* WORK ITEM
Only lines with the word "infty" belong in the answer; copy them from the records below.

------ DATASET EXCERPTS ------

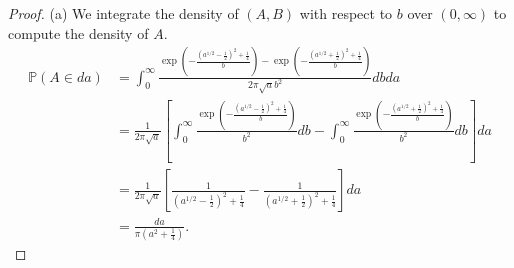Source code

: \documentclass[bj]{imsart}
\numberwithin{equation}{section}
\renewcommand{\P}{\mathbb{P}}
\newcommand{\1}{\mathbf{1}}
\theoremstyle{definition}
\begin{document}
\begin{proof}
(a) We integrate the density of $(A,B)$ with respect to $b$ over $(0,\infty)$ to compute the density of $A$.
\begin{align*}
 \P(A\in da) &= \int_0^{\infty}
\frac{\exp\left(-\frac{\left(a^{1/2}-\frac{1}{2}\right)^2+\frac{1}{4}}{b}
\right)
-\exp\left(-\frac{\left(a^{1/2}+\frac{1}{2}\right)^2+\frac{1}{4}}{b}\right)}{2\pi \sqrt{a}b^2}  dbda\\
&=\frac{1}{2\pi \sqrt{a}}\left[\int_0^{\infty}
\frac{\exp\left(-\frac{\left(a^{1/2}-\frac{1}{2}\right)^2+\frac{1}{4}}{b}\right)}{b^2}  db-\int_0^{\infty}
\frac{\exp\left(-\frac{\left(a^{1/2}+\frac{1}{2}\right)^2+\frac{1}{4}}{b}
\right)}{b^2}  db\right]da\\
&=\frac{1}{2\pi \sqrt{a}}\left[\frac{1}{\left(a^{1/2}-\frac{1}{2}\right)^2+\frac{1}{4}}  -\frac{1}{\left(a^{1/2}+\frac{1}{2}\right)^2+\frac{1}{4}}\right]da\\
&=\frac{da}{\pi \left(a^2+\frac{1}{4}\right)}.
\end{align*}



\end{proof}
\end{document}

------

* WRITTEN RESPONSE
(a) We integrate the density of $(A,B)$ with respect to $b$ over $(0,\infty)$ to compute the density of $A$.
 \P(A\in da) &= \int_0^{\infty}
&=\frac{1}{2\pi \sqrt{a}}\left[\int_0^{\infty}
\frac{\exp\left(-\frac{\left(a^{1/2}-\frac{1}{2}\right)^2+\frac{1}{4}}{b}\right)}{b^2}  db-\int_0^{\infty}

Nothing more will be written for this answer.